Task prompt: Please retype the data below exactly, stopping after the line with "The working directory" and skipping every picture.

The data Start Marker

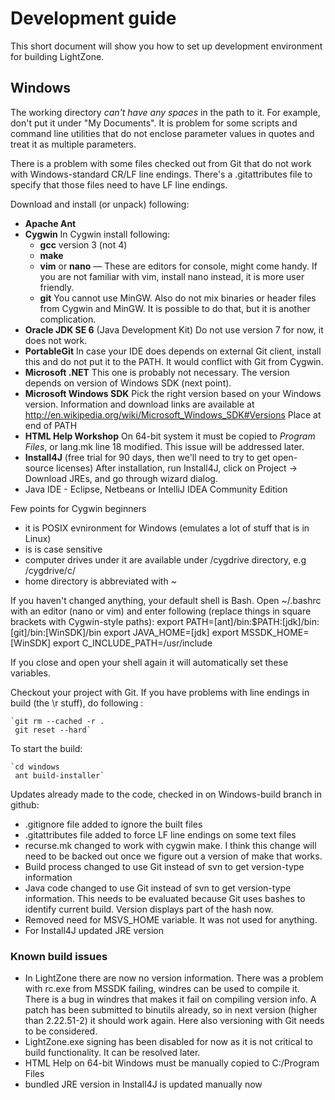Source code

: # Development guide

This short document will show you how to set up development environment for building LightZone.

## Windows
The working directory _can't have any spaces_ in the path to it. For example, don't put it under "My Documents". It is
problem for some scripts and command line utilities that do not enclose parameter values in quotes and treat it as
multiple parameters.

There is a problem with some files checked out from Git that do not work with Windows-standard CR/LF line endings.
There's a .gitattributes file to specify that those files need to have LF line endings.

Download and install (or unpack) following:
-   __Apache Ant__
-   __Cygwin__
    In Cygwin install following:
    -    __gcc__ version 3 (not 4)
    -    __make__
    -    __vim__ or __nano__ — These are editors for console, might come handy. If you are not familiar with vim, install
         nano instead, it is more user friendly.
    -    __git__
    You cannot use MinGW. Also do not mix binaries or header files from Cygwin and MinGW. It is possible to do that,
    but it is another complication.
-   __Oracle JDK SE 6__ (Java Development Kit)
    Do not use version 7 for now, it does not work.
-   __PortableGit__
    In case your IDE does depends on external Git client, install this and do not put it to the PATH. It would conflict
    with Git from Cygwin.
-   __Microsoft .NET__
    This one is probably not necessary. The version depends on version of Windows SDK (next point).
-   __Microsoft Windows SDK__
    Pick the right version based on your Windows version. Information and download links are available at
    http://en.wikipedia.org/wiki/Microsoft_Windows_SDK#Versions
    Place at end of PATH
-   __HTML Help Workshop__
    On 64-bit system it must be copied to _Program Files_, or lang.mk line 18 modified.
    This issue will be addressed later.
-   __Install4J__ (free trial for 90 days, then we'll need to try to get open-source licenses)
    After installation, run Install4J, click on Project -> Download JREs, and go through wizard dialog.
-   Java IDE - Eclipse, Netbeans or IntelliJ IDEA Community Edition

Few points for Cygwin beginners
- it is POSIX evnironment for Windows (emulates a lot of stuff that is in Linux)
- is is case sensitive
- computer drives under it are available under /cygdrive directory, e.g /cygdrive/c/
- home directory is abbreviated with ~


If you haven't changed anything, your default shell is Bash. Open ~/.bashrc with an editor (nano or vim) and enter
following (replace things in square brackets with Cygwin-style paths):
   export PATH=[ant]/bin:$PATH:[jdk]/bin:[git]/bin:[WinSDK]/bin
   export JAVA_HOME=[jdk]
   export MSSDK_HOME=[WinSDK]
   export C_INCLUDE_PATH=/usr/include

If you close and open your shell again it will automatically set these variables.

Checkout your project with Git. If you have problems with line endings in build (the \r stuff), do following :

    `git rm --cached -r .
     git reset --hard`

To start the build:

    `cd windows
     ant build-installer`

Updates already made to the code, checked in on Windows-build branch in github:
-   .gitignore file added to ignore the built files
-   .gitattributes file added to force LF line endings on some text files
-   recurse.mk changed to work with cygwin make. I think this change will need to be backed out once we figure out a
    version of make that works.
-   Build process changed to use Git instead of svn to get version-type information
-   Java code changed to use Git instead of svn to get version-type information. This needs to be evaluated because Git
    uses bashes to identify current build. Version displays part of the hash now.
-   Removed need for MSVS_HOME variable. It was not used for anything.
-   For Install4J updated JRE version

### Known build issues
-   In LightZone there are now no version information. There was a problem with rc.exe from MSSDK failing, windres can
    be used to compile it. There is a bug in windres that makes it fail on compiling version info. A patch has been
    submitted to binutils already, so in next version (higher than 2.22.51-2) it should work again. Here also versioning
    with Git needs to be considered.
-   LightZone.exe signing has been disabled for now as it is not critical to build functionality.
    It can be resolved later.
-   HTML Help on 64-bit Windows must be manually copied to C:/Program Files
-   bundled JRE version in Install4J is updated manually now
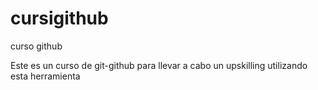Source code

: # cursigithub
curso github 

Este es un curso de git-github para llevar a cabo un upskilling utilizando esta herramienta

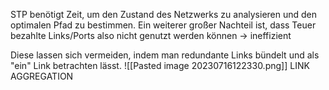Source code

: STP benötigt Zeit, um den Zustand des Netzwerks zu analysieren und den optimalen Pfad zu bestimmen.
Ein weiterer großer Nachteil ist, dass Teuer bezahlte Links/Ports also nicht genutzt werden können -> ineffizient

Diese lassen sich vermeiden, indem man redundante Links bündelt und als "ein" Link betrachten lässt.
![[Pasted image 20230716122330.png]]
LINK AGGREGATION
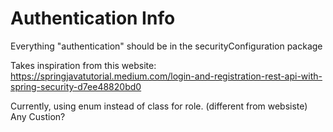# Authentication Info 

Everything "authentication" should be in the securityConfiguration package

Takes inspiration from this website:
https://springjavatutorial.medium.com/login-and-registration-rest-api-with-spring-security-d7ee48820bd0

Currently, using enum instead of class for role. (different from websiste)
Any Custion?
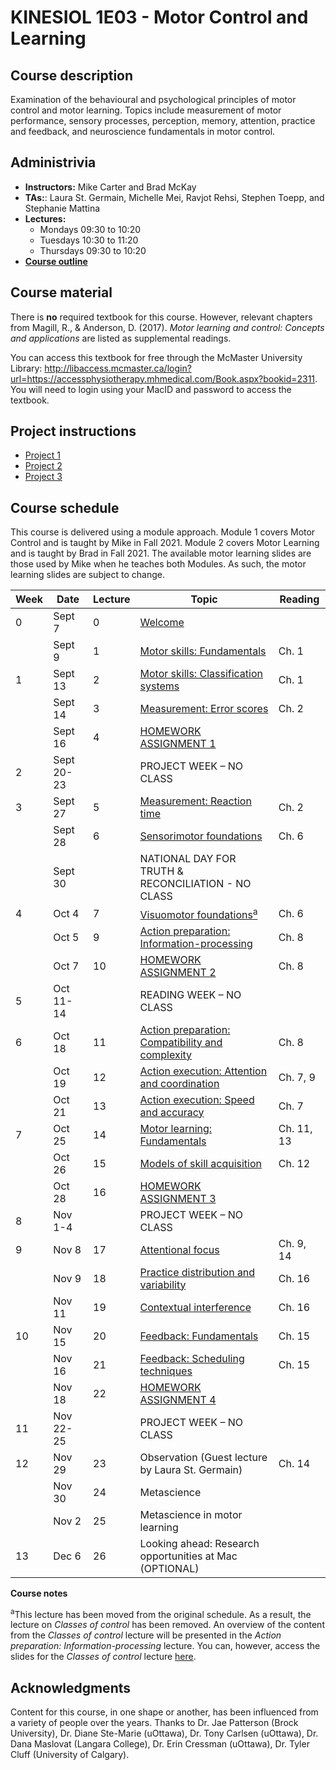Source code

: # KINESIOL 1E03 - Motor Control and Learning

## Course description

Examination of the behavioural and psychological principles of motor control and motor learning. Topics include measurement of motor performance, sensory processes, perception, memory, attention, practice and feedback, and neuroscience fundamentals in motor control.

## Administrivia

- **Instructors:** Mike Carter and Brad McKay
- **TAs:**: Laura St. Germain, Michelle Mei, Ravjot Rehsi, Stephen Toepp, and Stephanie Mattina
- **Lectures:**
  - Mondays 09:30 to 10:20
  - Tuesdays 10:30 to 11:20
  - Thursdays 09:30 to 10:20
- [**Course outline**](https://raw.githubusercontent.com/cartermaclab/kinesiol-1e03/main/2021-09-08_1e03-outline_fall-2021.pdf)

## Course material
There is **no** required textbook for this course. However, relevant chapters from Magill, R., & Anderson, D. (2017). *Motor learning and control: Concepts and applications* are listed as supplemental readings. 

You can access this textbook for free through the McMaster University Library: http://libaccess.mcmaster.ca/login?url=https://accessphysiotherapy.mhmedical.com/Book.aspx?bookid=2311. You will need to login using your MacID and password to access the textbook.

## Project instructions

- [Project 1][30]
- [Project 2][31]
- [Project 3][32]

## Course schedule

This course is delivered using a module approach. Module 1 covers Motor Control and is taught by Mike in Fall 2021. Module 2 covers Motor Learning and is taught by Brad in Fall 2021. The available motor learning slides are those used by Mike when he teaches both Modules. As such, the motor learning slides are subject to change. 

| **Week** | **Date**   | **Lecture** | **Topic**                                               | **Reading** |
|----------|------------|-------------|---------------------------------------------------------|-------------|
| 0        | Sept 7     | 0           | [Welcome][0]                                            |             |
|          | Sept 9     | 1           | [Motor skills: Fundamentals][1]                         | Ch. 1       |
| 1        | Sept 13    | 2           | [Motor skills: Classification systems][2]               | Ch. 1       |
|          | Sept 14    | 3           | [Measurement: Error scores][3]                          | Ch. 2       |
|          | Sept 16    | 4           | [HOMEWORK ASSIGNMENT 1][4]                              |             |
| 2        | Sept 20-23 |             | PROJECT WEEK – NO CLASS                                 |             |
| 3        | Sept 27    | 5           | [Measurement: Reaction time][5]                         | Ch. 2       |
|          | Sept 28    | 6           | [Sensorimotor foundations][6]                           | Ch. 6       |
|          | Sept 30    |             | NATIONAL DAY FOR TRUTH & RECONCILIATION - NO CLASS      |             |
| 4        | Oct 4      | 7           | [Visuomotor foundations<sup>a</sup>][7]                 | Ch. 6       |
|          | Oct 5      | 9           | [Action preparation: Information-processing][9]         | Ch. 8       |
|          | Oct 7      | 10          | [HOMEWORK ASSIGNMENT 2][10]                             | Ch. 8       |
| 5        | Oct 11-14  |             | READING WEEK – NO CLASS                                 |             |
| 6        | Oct 18     | 11          | [Action preparation: Compatibility and complexity][11]  | Ch. 8       |
|          | Oct 19     | 12          | [Action execution: Attention and coordination][12]      | Ch. 7, 9    |
|          | Oct 21     | 13          | [Action execution: Speed and accuracy][13]              | Ch. 7       |
| 7        | Oct 25     | 14          | [Motor learning: Fundamentals][14]                      | Ch. 11, 13  |
|          | Oct 26     | 15          | [Models of skill acquisition][15]                       | Ch. 12      |
|          | Oct 28     | 16          | [HOMEWORK ASSIGNMENT 3][16]                             |             |
| 8        | Nov 1-4    |             | PROJECT WEEK – NO CLASS                                 |             |
| 9        | Nov 8      | 17          | [Attentional focus][17]                                 | Ch. 9, 14   |
|          | Nov 9      | 18          | [Practice distribution and variability][18]             | Ch. 16      |
|          | Nov 11     | 19          | [Contextual interference][19]                           | Ch. 16      |
| 10       | Nov 15     | 20          | [Feedback: Fundamentals][20]                            | Ch. 15      |
|          | Nov 16     | 21          | [Feedback: Scheduling techniques][21]                   | Ch. 15      |
|          | Nov 18     | 22          | [HOMEWORK ASSIGNMENT 4][22]                             |             |
| 11       | Nov 22-25  |             | PROJECT WEEK – NO CLASS                                 |             |
| 12       | Nov 29     | 23          | Observation (Guest lecture by Laura St. Germain)        | Ch. 14      |
|          | Nov 30     | 24          | Metascience                                             |             |
|          | Nov 2      | 25          | Metascience in motor learning                           |             |
| 13       | Dec 6      | 26          | Looking ahead: Research opportunities at Mac (OPTIONAL) |             |

**Course notes**

<sup>a</sup>This lecture has been moved from the original schedule. As a result, the lecture on *Classes of control* has been removed. An overview of the content from the *Classes of control* lecture will be presented in the *Action preparation: Information-processing* lecture. You can, however, access the slides for the *Classes of control* lecture [here][8].

## Acknowledgments
Content for this course, in one shape or another, has been influenced from a variety of people over the years. Thanks to Dr. Jae Patterson (Brock University), Dr. Diane Ste-Marie (uOttawa), Dr. Tony Carlsen (uOttawa), Dr. Dana Maslovat (Langara College), Dr. Erin Cressman (uOttawa), Dr. Tyler Cluff (University of Calgary).

[0]:https://github.com/apolinario-souza/teste/lectures/week-00/lecture-00_welcome/00_course-welcome.html
[1]:https://cartermaclab.github.io/kinesiol-1e03/lectures/week-00/lecture-01_motor-skills-fundamentals/01_motor-skills-fundamentals.html
[2]:https://cartermaclab.github.io/kinesiol-1e03/lectures/week-01/lecture-02_motor-skills-classification/02_motor-skills-classification.html
[3]:https://cartermaclab.github.io/kinesiol-1e03/lectures/week-01/lecture-03_measurement-error-scores/03_measurement-error-scores.html
[4]:https://raw.githubusercontent.com/cartermaclab/kinesiol-1e03/main/assignments/assignment-1/2021-09-16_assignment-1.pdf
[5]:https://cartermaclab.github.io/kinesiol-1e03/lectures/week-03/lecture-05_measurement-reaction-time/05_measurement-reaction-time.html
[6]:https://cartermaclab.github.io/kinesiol-1e03/lectures/week-03/lecture-06_sensorimotor-foundations/06_sensorimotor-foundations.html
[7]:https://cartermaclab.github.io/kinesiol-1e03/lectures/week-04/lecture-07_visuomotor-foundations/07_visuomotor-foundations.html
[8]:https://cartermaclab.github.io/kinesiol-1e03/lectures/week-04/lecture-08_classes-of-control/08_classes-of-control.html
[9]:https://cartermaclab.github.io/kinesiol-1e03/lectures/week-04/lecture-09_preparation-information-processing/09_preparation-information-processing.html
[10]:https://raw.githubusercontent.com/cartermaclab/kinesiol-1e03/main/assignments/assignment-2/2021-10-07_assignment-2.pdf
[11]:https://cartermaclab.github.io/kinesiol-1e03/lectures/week-06/lecture-11_preparation-compatibility-complexity/11_preparation-compatibility-complexity.html
[12]:https://cartermaclab.github.io/kinesiol-1e03/lectures/week-06/lecture-12_execution-attention-coordination/12_execution-attention-coordination.html
[13]:https://cartermaclab.github.io/kinesiol-1e03/lectures/week-06/lecture-13_execution-speed-accuracy/13_execution-speed-accuracy.html
[14]:https://cartermaclab.github.io/kinesiol-1e03/lectures/week-07/lecture-14_motor-learning-fundamentals/14_learning-fundamentals.html
[15]:https://cartermaclab.github.io/kinesiol-1e03/lectures/week-07/lecture-15_models-of-skill-acquisition/15_models-of-skill-acquisition.html
[16]:https://raw.githubusercontent.com/cartermaclab/kinesiol-1e03/main/assignments/assignment-3/2021-10-28_assignment-3.pdf
[17]:https://cartermaclab.github.io/kinesiol-1e03/lectures/week-09/lecture-17_attentional-focus/17_attentional-focus.html
[18]:https://cartermaclab.github.io/kinesiol-1e03/lectures/week-09/lecture-18_distribution-and-variability/18_distribution-and-variability.html
[19]:https://cartermaclab.github.io/kinesiol-1e03/lectures/week-09/lecture-19_contextual-interference/19_contextual-interference.html
[20]:https://cartermaclab.github.io/kinesiol-1e03/lectures/week-10/lecture-20_feedback-fundamentals/20_feedback-fundamentals.html
[21]:https://cartermaclab.github.io/kinesiol-1e03/lectures/week-10/lecture-21_feedback-scheduling-techniques/21_feedback-scheduling-techniques.html
[22]:https://raw.githubusercontent.com/cartermaclab/kinesiol-1e03/main/assignments/assignment-4/2021-11-18_assignment-4.pdf

[30]:https://github.com/cartermaclab/kinesiol-1e03/raw/main/projects/project-1/2021-09-07_project-1.pdf
[31]:https://github.com/cartermaclab/kinesiol-1e03/raw/main/projects/project-2/2021-09-07_project-2.pdf
[32]:https://github.com/cartermaclab/kinesiol-1e03/raw/main/projects/project-3/2021-09-07_project-3.pdf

The data End Marker

Task solution:
Source code

: # Development guide

This short document will show you how to set up development environment for building LightZone.

## Windows
The working directory _can't have any spaces_ in the path to it. For example, don't put it under "My Documents". It is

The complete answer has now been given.